- _Materials provided_:
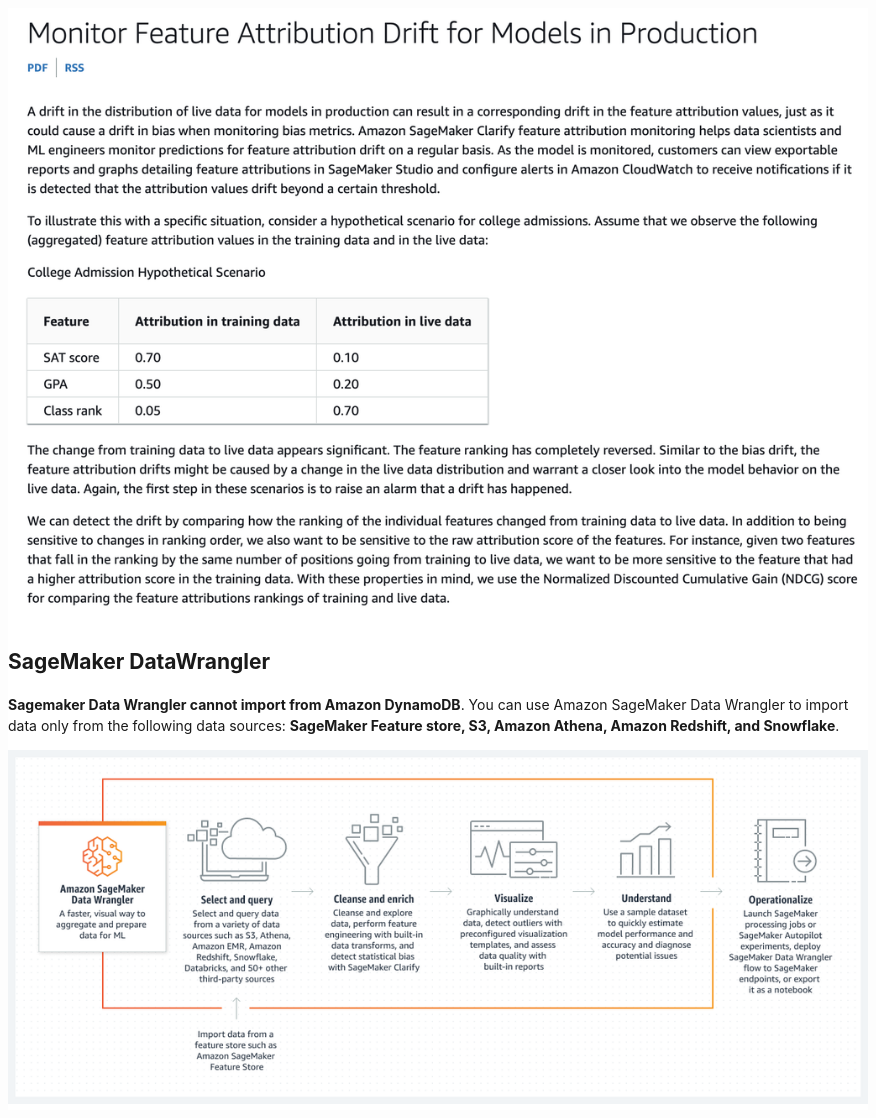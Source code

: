 !["Clarify"](clarify-attr.jpg)

## SageMaker DataWrangler

**Sagemaker Data Wrangler cannot import from Amazon DynamoDB**. You can use Amazon SageMaker Data Wrangler to import data only from the following data sources: **SageMaker Feature store, S3, Amazon Athena, Amazon Redshift, and Snowflake**.

!["SageMaker data wrangler"](data-wrangler.png)
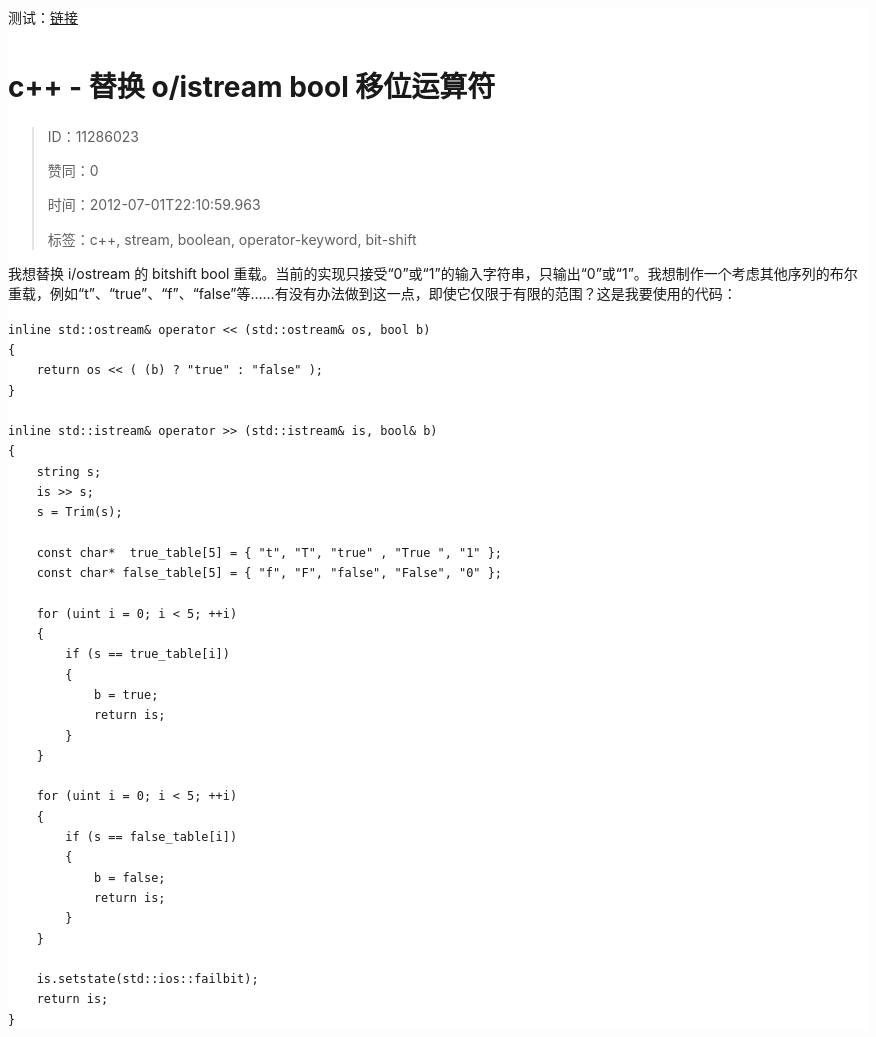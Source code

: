 测试：[链接](http://jsfiddle.net/adescalzo/ckaYB/)

# c++ - 替换 o/istream bool 移位运算符

> ID：11286023
> 
> 赞同：0
> 
> 时间：2012-07-01T22:10:59.963
> 
> 标签：c++, stream, boolean, operator-keyword, bit-shift

我想替换 i/ostream 的 bitshift bool 重载。当前的实现只接受“0”或“1”的输入字符串，只输出“0”或“1”。我想制作一个考虑其他序列的布尔重载，例如“t”、“true”、“f”、“false”等……有没有办法做到这一点，即使它仅限于有限的范围？这是我要使用的代码：

```
inline std::ostream& operator << (std::ostream& os, bool b)
{
    return os << ( (b) ? "true" : "false" );
}

inline std::istream& operator >> (std::istream& is, bool& b)
{
    string s;
    is >> s;
    s = Trim(s);

    const char*  true_table[5] = { "t", "T", "true" , "True ", "1" };
    const char* false_table[5] = { "f", "F", "false", "False", "0" };

    for (uint i = 0; i < 5; ++i)
    {
        if (s == true_table[i])
        {
            b = true;
            return is;
        }
    }

    for (uint i = 0; i < 5; ++i)
    {
        if (s == false_table[i])
        {
            b = false;
            return is;
        }
    }

    is.setstate(std::ios::failbit);
    return is;
} 
```
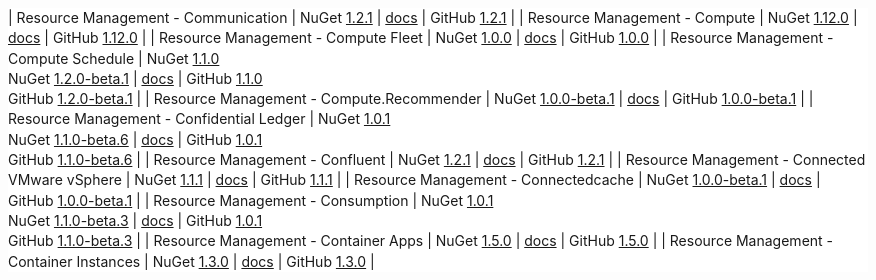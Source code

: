| Resource Management - Communication | NuGet [1.2.1](https://www.nuget.org/packages/Azure.ResourceManager.Communication/1.2.1) | [docs](/dotnet/api/overview/azure/ResourceManager.Communication-readme) | GitHub [1.2.1](https://github.com/Azure/azure-sdk-for-net/tree/Azure.ResourceManager.Communication_1.2.1/sdk/communication/Azure.ResourceManager.Communication/) |
| Resource Management - Compute | NuGet [1.12.0](https://www.nuget.org/packages/Azure.ResourceManager.Compute/1.12.0) | [docs](/dotnet/api/overview/azure/ResourceManager.Compute-readme) | GitHub [1.12.0](https://github.com/Azure/azure-sdk-for-net/tree/Azure.ResourceManager.Compute_1.12.0/sdk/compute/Azure.ResourceManager.Compute/) |
| Resource Management - Compute Fleet | NuGet [1.0.0](https://www.nuget.org/packages/Azure.ResourceManager.ComputeFleet/1.0.0) | [docs](/dotnet/api/overview/azure/ResourceManager.ComputeFleet-readme) | GitHub [1.0.0](https://github.com/Azure/azure-sdk-for-net/tree/Azure.ResourceManager.ComputeFleet_1.0.0/sdk/computefleet/Azure.ResourceManager.ComputeFleet/) |
| Resource Management - Compute Schedule | NuGet [1.1.0](https://www.nuget.org/packages/Azure.ResourceManager.ComputeSchedule/1.1.0)<br>NuGet [1.2.0-beta.1](https://www.nuget.org/packages/Azure.ResourceManager.ComputeSchedule/1.2.0-beta.1) | [docs](/dotnet/api/overview/azure/ResourceManager.ComputeSchedule-readme) | GitHub [1.1.0](https://github.com/Azure/azure-sdk-for-net/tree/Azure.ResourceManager.ComputeSchedule_1.1.0/sdk/computeschedule/Azure.ResourceManager.ComputeSchedule/)<br>GitHub [1.2.0-beta.1](https://github.com/Azure/azure-sdk-for-net/tree/Azure.ResourceManager.ComputeSchedule_1.2.0-beta.1/sdk/computeschedule/Azure.ResourceManager.ComputeSchedule/) |
| Resource Management - Compute.Recommender | NuGet [1.0.0-beta.1](https://www.nuget.org/packages/Azure.ResourceManager.Compute.Recommender/1.0.0-beta.1) | [docs](/dotnet/api/overview/azure/ResourceManager.Compute.Recommender-readme?view=azure-dotnet-preview&amp;preserve-view=true) | GitHub [1.0.0-beta.1](https://github.com/Azure/azure-sdk-for-net/tree/Azure.ResourceManager.Compute.Recommender_1.0.0-beta.1/sdk/computerecommender/Azure.ResourceManager.Compute.Recommender/) |
| Resource Management - Confidential Ledger | NuGet [1.0.1](https://www.nuget.org/packages/Azure.ResourceManager.ConfidentialLedger/1.0.1)<br>NuGet [1.1.0-beta.6](https://www.nuget.org/packages/Azure.ResourceManager.ConfidentialLedger/1.1.0-beta.6) | [docs](/dotnet/api/overview/azure/ResourceManager.ConfidentialLedger-readme) | GitHub [1.0.1](https://github.com/Azure/azure-sdk-for-net/tree/Azure.ResourceManager.ConfidentialLedger_1.0.1/sdk/confidentialledger/Azure.ResourceManager.ConfidentialLedger/)<br>GitHub [1.1.0-beta.6](https://github.com/Azure/azure-sdk-for-net/tree/Azure.ResourceManager.ConfidentialLedger_1.1.0-beta.6/sdk/confidentialledger/Azure.ResourceManager.ConfidentialLedger/) |
| Resource Management - Confluent | NuGet [1.2.1](https://www.nuget.org/packages/Azure.ResourceManager.Confluent/1.2.1) | [docs](/dotnet/api/overview/azure/ResourceManager.Confluent-readme) | GitHub [1.2.1](https://github.com/Azure/azure-sdk-for-net/tree/Azure.ResourceManager.Confluent_1.2.1/sdk/confluent/Azure.ResourceManager.Confluent/) |
| Resource Management - Connected VMware vSphere | NuGet [1.1.1](https://www.nuget.org/packages/Azure.ResourceManager.ConnectedVMwarevSphere/1.1.1) | [docs](/dotnet/api/overview/azure/ResourceManager.ConnectedVMwarevSphere-readme) | GitHub [1.1.1](https://github.com/Azure/azure-sdk-for-net/tree/Azure.ResourceManager.ConnectedVMwarevSphere_1.1.1/sdk/connectedvmwarevsphere/Azure.ResourceManager.ConnectedVMwarevSphere/) |
| Resource Management - Connectedcache | NuGet [1.0.0-beta.1](https://www.nuget.org/packages/Azure.ResourceManager.ConnectedCache/1.0.0-beta.1) | [docs](/dotnet/api/overview/azure/ResourceManager.ConnectedCache-readme?view=azure-dotnet-preview&amp;preserve-view=true) | GitHub [1.0.0-beta.1](https://github.com/Azure/azure-sdk-for-net/tree/Azure.ResourceManager.ConnectedCache_1.0.0-beta.1/sdk/connectedcache/Azure.ResourceManager.ConnectedCache/) |
| Resource Management - Consumption | NuGet [1.0.1](https://www.nuget.org/packages/Azure.ResourceManager.Consumption/1.0.1)<br>NuGet [1.1.0-beta.3](https://www.nuget.org/packages/Azure.ResourceManager.Consumption/1.1.0-beta.3) | [docs](/dotnet/api/overview/azure/ResourceManager.Consumption-readme) | GitHub [1.0.1](https://github.com/Azure/azure-sdk-for-net/tree/Azure.ResourceManager.Consumption_1.0.1/sdk/consumption/Azure.ResourceManager.Consumption/)<br>GitHub [1.1.0-beta.3](https://github.com/Azure/azure-sdk-for-net/tree/Azure.ResourceManager.Consumption_1.1.0-beta.3/sdk/consumption/Azure.ResourceManager.Consumption/) |
| Resource Management - Container Apps | NuGet [1.5.0](https://www.nuget.org/packages/Azure.ResourceManager.AppContainers/1.5.0) | [docs](/dotnet/api/overview/azure/ResourceManager.AppContainers-readme) | GitHub [1.5.0](https://github.com/Azure/azure-sdk-for-net/tree/Azure.ResourceManager.AppContainers_1.5.0/sdk/containerapps/Azure.ResourceManager.AppContainers/) |
| Resource Management - Container Instances | NuGet [1.3.0](https://www.nuget.org/packages/Azure.ResourceManager.ContainerInstance/1.3.0) | [docs](/dotnet/api/overview/azure/ResourceManager.ContainerInstance-readme) | GitHub [1.3.0](https://github.com/Azure/azure-sdk-for-net/tree/Azure.ResourceManager.ContainerInstance_1.3.0/sdk/containerinstance/Azure.ResourceManager.ContainerInstance/) |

- _Description of the task_:
Once you have identified the lines above that contain "ostream", copy each of them.

- _Written reply_:
我想替换 i/ostream 的 bitshift bool 重载。当前的实现只接受“0”或“1”的输入字符串，只输出“0”或“1”。我想制作一个考虑其他序列的布尔重载，例如“t”、“true”、“f”、“false”等……有没有办法做到这一点，即使它仅限于有限的范围？这是我要使用的代码：
inline std::ostream& operator << (std::ostream& os, bool b)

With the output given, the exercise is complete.